Here’s a carefully-worded question from Jill from Atlanta, Georgia:
My granny hates the word “guts”. When I used to say it in front of her she screwed up her face into a big frown and made a groan of displeasure. I was surprised that hearing the simple word “guts” would produce such a strong reaction in anyone.
Helen, please answer me this: what words, if any, gross you out like “guts” grosses out my granny?
Sit down, Jill; this is going to take AGES. ‘Thang’. ‘Peeps’ (as slang for ‘people’, not the third person singular form of the verb ‘to peep’). ‘Slither’ when someone means ‘slither’. ‘Trendy’. ‘On trend’, for being just as bad as ‘trendy’ but with pretensions of seriousness. ‘Narnia’. I’m going to have to stop here as all these are inciting a visceral reaction of horror; but readers, head for the comments and bravely tell us the words that make you swallow back the brain-bile.
Often it is hard to strike up a conversation with somebody you don’t know very well, but not so when you meet Kieran from Bedford:
My dad is a gynecologist and most people seem to know this!
Answer me this: what should I say to someone when they tell me my dad delivered them?
Furthermore! What should I say to women who say they’ve been to see my dad?! The most recent was a dinner lady at school (just as you imagine!), which is not an image I want to imagine!
I’ve found myself in many an awkward situation due to this!
Yes – on your back with your pants off and your feet in stirrups, Kieran! Ho ho ho.
Readers, go to the comments, please, and give Kieran an all-purpose rejoinder with which he can deflect anybody who is keen to discuss how his father has stared up their intimate passages.

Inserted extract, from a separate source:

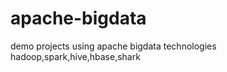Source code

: apache-bigdata
==============

demo projects using apache bigdata technologies hadoop,spark,hive,hbase,shark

Anyway, Kieran, you should be proud of your father – he must be doing a great job, considering how eager these people are to talk about these matters upon which they would usually be so coy.
You don’t win a prize if you go to the comments to help answer this question from Jane from London, but she stands to win a job AND a wig. So help her out, please. She says:
I am a law student and am trying to qualify as a barrister. In order for this to happen I have to fill in lots of horrible application forms and attend lots of interviews in the hope that at the end of it someone will give me a wig, gown and a job. Most of the application forms are pretty standard and not a problem. But one or two of them have ‘joke’ questions, which frankly I don’t know how to go about answering.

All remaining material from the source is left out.